Action item: The lines below starting at the line containing "Het release dock die" and ending at the line containing "Dit komt doordat" are to be repeated exactly, with both ends kept and nothing else added.

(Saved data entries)
• • • •
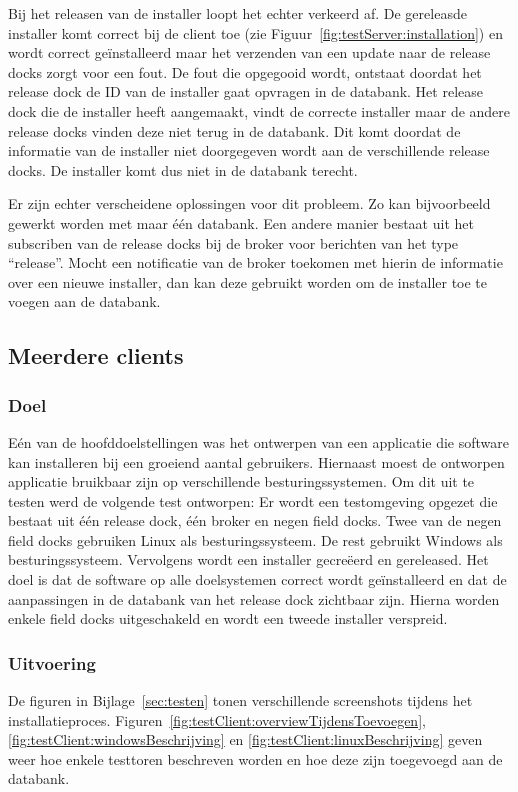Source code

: Bij het releasen van de installer loopt het echter verkeerd af.
De gereleasde installer komt correct bij de client toe (zie Figuur~\ref{fig:testServer:installation}) en wordt correct geïnstalleerd  maar het verzenden van een update naar de release docks zorgt voor een fout.
De fout die opgegooid wordt, ontstaat doordat het release dock de ID van de installer gaat opvragen in de databank.
Het release dock die de installer heeft aangemaakt, vindt de correcte installer maar de andere release docks vinden deze niet terug in de databank.
Dit komt doordat de informatie van de installer niet doorgegeven wordt aan de verschillende release docks.
De installer komt dus niet in de databank terecht.

Er zijn echter verscheidene oplossingen voor dit probleem.
Zo kan bijvoorbeeld gewerkt worden met maar één databank.
Een andere manier bestaat uit het subscriben van de release docks bij de broker voor berichten van het type ``release''.
Mocht een notificatie van de broker toekomen met hierin de informatie over een nieuwe installer, dan kan deze gebruikt worden om de installer toe te voegen aan de databank.

\subsection{Meerdere clients}
\subsubsection{Doel}
Eén van de hoofddoelstellingen was het ontwerpen van een applicatie die software kan installeren bij een groeiend aantal gebruikers.
Hiernaast moest de ontworpen applicatie bruikbaar zijn op verschillende besturingssystemen.
Om dit uit te testen werd de volgende test ontworpen:
Er wordt een testomgeving opgezet die bestaat uit één release dock, één broker en negen field docks.
Twee van de negen field docks gebruiken Linux als besturingssysteem.
De rest gebruikt Windows als besturingssysteem.
Vervolgens wordt een installer gecreëerd en gereleased.
Het doel is dat de software op alle doelsystemen correct wordt geïnstalleerd en dat de aanpassingen in de databank van het release dock zichtbaar zijn.
Hierna worden enkele field docks uitgeschakeld en wordt een tweede installer verspreid.

\subsubsection{Uitvoering}
De figuren in Bijlage~\ref{sec:testen} tonen verschillende screenshots tijdens het installatieproces.
Figuren~\ref{fig:testClient:overviewTijdensToevoegen}, \ref{fig:testClient:windowsBeschrijving} en \ref{fig:testClient:linuxBeschrijving} geven weer hoe enkele testtoren beschreven worden en hoe deze zijn toegevoegd aan de databank.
• • • •
Answer section:
Het release dock die de installer heeft aangemaakt, vindt de correcte installer maar de andere release docks vinden deze niet terug in de databank.
Dit komt doordat de informatie van de installer niet doorgegeven wordt aan de verschillende release docks.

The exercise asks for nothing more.